Records from a collection
%%

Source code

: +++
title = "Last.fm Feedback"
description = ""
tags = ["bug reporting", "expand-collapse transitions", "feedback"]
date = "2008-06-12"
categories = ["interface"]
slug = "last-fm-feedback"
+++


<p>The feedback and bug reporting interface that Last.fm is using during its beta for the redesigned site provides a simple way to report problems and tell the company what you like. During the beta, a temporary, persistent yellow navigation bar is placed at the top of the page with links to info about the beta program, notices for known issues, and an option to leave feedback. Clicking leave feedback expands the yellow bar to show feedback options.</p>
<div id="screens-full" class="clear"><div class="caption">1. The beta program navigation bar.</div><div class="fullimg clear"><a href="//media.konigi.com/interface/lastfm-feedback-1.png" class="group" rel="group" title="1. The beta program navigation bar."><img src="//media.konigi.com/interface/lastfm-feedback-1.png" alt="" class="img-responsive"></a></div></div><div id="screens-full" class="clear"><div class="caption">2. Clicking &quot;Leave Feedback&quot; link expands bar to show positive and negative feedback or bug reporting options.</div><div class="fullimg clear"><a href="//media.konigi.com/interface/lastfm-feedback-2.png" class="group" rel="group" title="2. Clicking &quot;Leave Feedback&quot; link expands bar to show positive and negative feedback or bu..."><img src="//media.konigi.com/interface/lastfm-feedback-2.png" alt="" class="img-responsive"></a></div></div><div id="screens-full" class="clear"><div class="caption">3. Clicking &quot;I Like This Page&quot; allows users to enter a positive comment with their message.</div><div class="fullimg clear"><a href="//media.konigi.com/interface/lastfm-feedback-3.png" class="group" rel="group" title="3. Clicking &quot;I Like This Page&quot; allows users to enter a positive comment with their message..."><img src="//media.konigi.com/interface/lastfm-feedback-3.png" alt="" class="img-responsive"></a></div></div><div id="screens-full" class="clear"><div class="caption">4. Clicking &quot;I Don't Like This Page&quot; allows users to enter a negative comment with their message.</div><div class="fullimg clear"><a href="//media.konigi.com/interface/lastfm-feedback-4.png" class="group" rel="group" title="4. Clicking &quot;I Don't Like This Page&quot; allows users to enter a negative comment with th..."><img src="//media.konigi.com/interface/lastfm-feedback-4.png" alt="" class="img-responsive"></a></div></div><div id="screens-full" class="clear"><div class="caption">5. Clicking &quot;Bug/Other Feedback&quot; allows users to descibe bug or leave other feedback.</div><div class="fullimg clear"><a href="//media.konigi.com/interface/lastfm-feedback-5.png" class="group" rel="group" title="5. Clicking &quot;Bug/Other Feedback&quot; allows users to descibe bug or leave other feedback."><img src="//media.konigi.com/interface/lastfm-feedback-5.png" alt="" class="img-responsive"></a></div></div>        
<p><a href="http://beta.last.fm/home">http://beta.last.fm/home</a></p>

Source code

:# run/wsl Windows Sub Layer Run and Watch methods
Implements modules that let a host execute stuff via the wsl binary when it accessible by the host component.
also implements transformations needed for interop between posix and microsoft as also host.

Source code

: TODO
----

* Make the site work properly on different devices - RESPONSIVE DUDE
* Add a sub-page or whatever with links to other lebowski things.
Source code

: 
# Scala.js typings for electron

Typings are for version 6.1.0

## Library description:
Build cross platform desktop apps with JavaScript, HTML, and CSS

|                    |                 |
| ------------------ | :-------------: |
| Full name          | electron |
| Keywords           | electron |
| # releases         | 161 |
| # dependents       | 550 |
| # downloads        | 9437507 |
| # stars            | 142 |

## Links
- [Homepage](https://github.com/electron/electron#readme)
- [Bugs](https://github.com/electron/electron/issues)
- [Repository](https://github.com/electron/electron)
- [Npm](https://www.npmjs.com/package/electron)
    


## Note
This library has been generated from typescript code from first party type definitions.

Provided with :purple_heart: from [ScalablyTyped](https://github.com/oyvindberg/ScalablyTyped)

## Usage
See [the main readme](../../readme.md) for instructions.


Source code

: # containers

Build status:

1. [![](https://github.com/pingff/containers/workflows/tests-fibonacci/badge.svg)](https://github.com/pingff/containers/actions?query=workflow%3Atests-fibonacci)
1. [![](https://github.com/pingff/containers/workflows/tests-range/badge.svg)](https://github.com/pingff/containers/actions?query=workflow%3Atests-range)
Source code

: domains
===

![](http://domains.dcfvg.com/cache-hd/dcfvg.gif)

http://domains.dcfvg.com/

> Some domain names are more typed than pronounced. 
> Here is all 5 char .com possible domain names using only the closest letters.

%%
%%

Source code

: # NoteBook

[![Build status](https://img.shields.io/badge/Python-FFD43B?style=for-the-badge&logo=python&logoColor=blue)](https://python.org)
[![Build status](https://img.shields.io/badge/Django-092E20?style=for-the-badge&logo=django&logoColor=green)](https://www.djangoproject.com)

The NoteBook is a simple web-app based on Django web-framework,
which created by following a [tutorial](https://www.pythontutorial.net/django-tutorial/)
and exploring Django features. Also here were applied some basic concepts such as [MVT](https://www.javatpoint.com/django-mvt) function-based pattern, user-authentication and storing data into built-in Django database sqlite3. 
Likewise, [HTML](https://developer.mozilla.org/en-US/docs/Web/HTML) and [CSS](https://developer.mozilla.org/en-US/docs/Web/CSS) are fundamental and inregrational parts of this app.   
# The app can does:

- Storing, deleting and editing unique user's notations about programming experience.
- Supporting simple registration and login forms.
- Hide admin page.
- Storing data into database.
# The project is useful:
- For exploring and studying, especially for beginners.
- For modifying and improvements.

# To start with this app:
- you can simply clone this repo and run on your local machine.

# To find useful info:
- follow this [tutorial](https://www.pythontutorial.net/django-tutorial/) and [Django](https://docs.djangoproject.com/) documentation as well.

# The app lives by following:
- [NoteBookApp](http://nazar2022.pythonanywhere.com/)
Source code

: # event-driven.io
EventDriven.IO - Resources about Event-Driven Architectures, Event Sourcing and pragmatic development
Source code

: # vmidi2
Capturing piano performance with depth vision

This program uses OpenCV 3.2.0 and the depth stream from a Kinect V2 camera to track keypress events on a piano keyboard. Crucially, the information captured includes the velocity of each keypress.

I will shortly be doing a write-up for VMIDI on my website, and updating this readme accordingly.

%%

Each line in the entries above that includes the string "logoColor" should be extracted.

[![Build status](https://img.shields.io/badge/Python-FFD43B?style=for-the-badge&logo=python&logoColor=blue)](https://python.org)
[![Build status](https://img.shields.io/badge/Django-092E20?style=for-the-badge&logo=django&logoColor=green)](https://www.djangoproject.com)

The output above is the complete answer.